От лучших времен у поэта Вакарова осталось с десяток сборников стихов, вышедших в самых престижных издательствах столицы, и уютная двухкомнатная квартира в писательском кооперативе, расположенном внутри Садового кольца.
Квартира эта отчасти была вакаровским «последним шансом». В самом крайнем случае ее всегда можно было довольно прилично сдать за валюту какому-нибудь нуворишу, мечтающему жить поближе к центру, а самому перебраться в какойнибудь подмосковный дом творчества.
Эту « талантливую» коммерческую идею изобрел, конечно, не сам Александр Сергеевич — с некоторых пор таким образом существовала чуть ли не добрая половина некогда вполне преуспевавшего писательского сообщества...
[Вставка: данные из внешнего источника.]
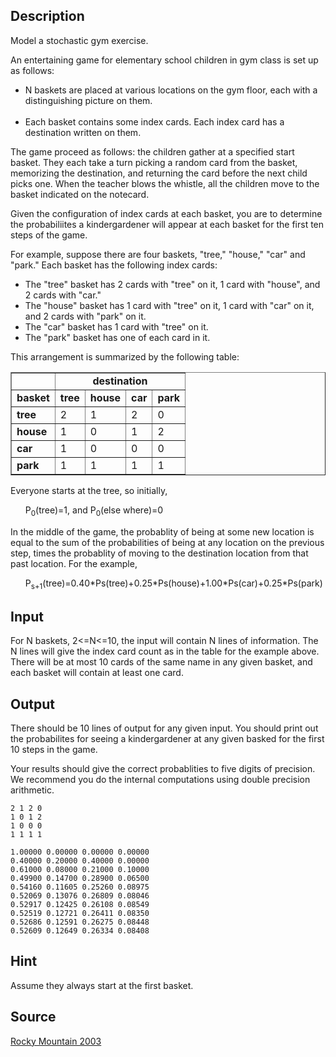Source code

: <h2>Description</h2><p>Model a stochastic gym exercise.
</p>An entertaining game for elementary school children in gym class is set up as follows: 
<ul><li>N baskets are placed at various locations on the gym floor, each with a distinguishing picture on them. </li>
<br><li>Each basket contains some index cards. Each index card has a destination written on them. </li></ul><p>
</p>The game proceed as follows: the children gather at a specified start basket. They each take a turn picking a random card from the basket, memorizing the destination, and returning the card before the next child picks one. When the teacher blows the whistle, all the children move to the basket indicated on the notecard.

Given the configuration of index cards at each basket, you are to determine the probabiliites a kindergardener will appear at each basket for the first ten steps of the game.

For example, suppose there are four baskets, "tree," "house," "car" and "park." Each basket has the following index cards: 
<ul><li>The "tree" basket has 2 cards with "tree" on it, 1 card with "house", and 2 cards with "car." 
<br></li><li>The "house" basket has 1 card with "tree" on it, 1 card with "car" on it, and 2 cards with "park" on it. 
<br></li><li>The "car" basket has 1 card with "tree" on it. 
<br></li><li>The "park" basket has one of each card in it. </li></ul><p>
</p>
This arrangement is summarized by the following table: 
<table border="1"><tbody><tr><td></td><td colspan="4" align="center"><b>destination</b></td></tr><tr><td><b>basket</b></td><td><b>tree</b></td><td><b>house</b></td><td><b>car</b></td><td><b>park</b></td></tr><tr><td><b>tree</b></td><td>2</td><td>1</td><td>2</td><td>0</td></tr><tr><td><b>house</b></td><td>1</td><td>0</td><td>1</td><td>2</td></tr><tr><td><b>car</b></td><td>1</td><td>0</td><td>0</td><td>0</td></tr><tr><td><b>park</b></td><td>1</td><td>1</td><td>1</td><td>1</td></tr></tbody></table><p>
</p>Everyone starts at the tree, so initially, 
<ul>P<sub>0</sub>(tree)=1, and P<sub>0</sub>(else where)=0 </ul><p>
</p>In the middle of the game, the probablity of being at some new location is equal to the sum of the probabilities of being at any location on the previous step, times the probablity of moving to the destination location from that past location. For the example, 
<ul>P<sub>s+1</sub>(tree)=0.40*Ps(tree)+0.25*Ps(house)+1.00*Ps(car)+0.25*Ps(park) </ul><p>
</p><h2>Input</h2><p>For N baskets, 2&lt;=N&lt;=10, the input will contain N lines of information. The N lines will give the index card count as in the table for the example above. There will be at most 10 cards of the same name in any given basket, and each basket will contain at least one card.</p><h2>Output</h2><p>There should be 10 lines of output for any given input. You should print out the probabilites for seeing a kindergardener at any given basked for the first 10 steps in the game.
</p>
Your results should give the correct probablities to five digits of precision. We recommend you do the internal computations using double precision arithmetic.
<pre><code class="language-input1">2 1 2 0
1 0 1 2
1 0 0 0
1 1 1 1
</code></pre><pre><code class="language-output1">1.00000 0.00000 0.00000 0.00000
0.40000 0.20000 0.40000 0.00000
0.61000 0.08000 0.21000 0.10000
0.49900 0.14700 0.28900 0.06500
0.54160 0.11605 0.25260 0.08975
0.52069 0.13076 0.26809 0.08046
0.52917 0.12425 0.26108 0.08549
0.52519 0.12721 0.26411 0.08350
0.52686 0.12591 0.26275 0.08448
0.52609 0.12649 0.26334 0.08408
</code></pre><h2>Hint</h2><p>Assume they always start at the first basket.
</p><h2>Source</h2><a href="searchproblem?field=source&amp;key=Rocky+Mountain+2003">Rocky Mountain 2003</a>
Леночка Ползунова уютно устроилась в одном из вакаровских кресел.
Сам поэт, явно чем-то озабоченный, суетился радом.
— Да сядь, посиди. Не умру я без кофе. Лучше коньячку дай, — попросила Леночка.
— Леночка, у меня сейчас нет коньяка... Но я могу купить, если хочешь...
— Садись!
— Я же тебе сказал, меня ждут... В редакции... В журнале... Если не приду вовремя — обида. А ты же знаешь, как мне важно сейчас напечатать эту подборку...
— Глупости! Опоздаешь — подождут. Только уважать сильнее будут. А лучше совсем не приходи. Пусть думают, что ты в другой журнал отдал.
— Нет, Лена, я так не могу. Слава меня просил не опаздывать, он для меня две полосы оставил... Одного классика подвинул...
— Врет он все. Ну кто, скажи мне, кто сегодня пишет стихи? Да еще печатает их в журнале? Только ненормальные. Но ненормальных у нас с каждым годом все меньше и меньше. Вымирают. Скоро ты останешься единственный. И то только потому, что я тебя поддержу.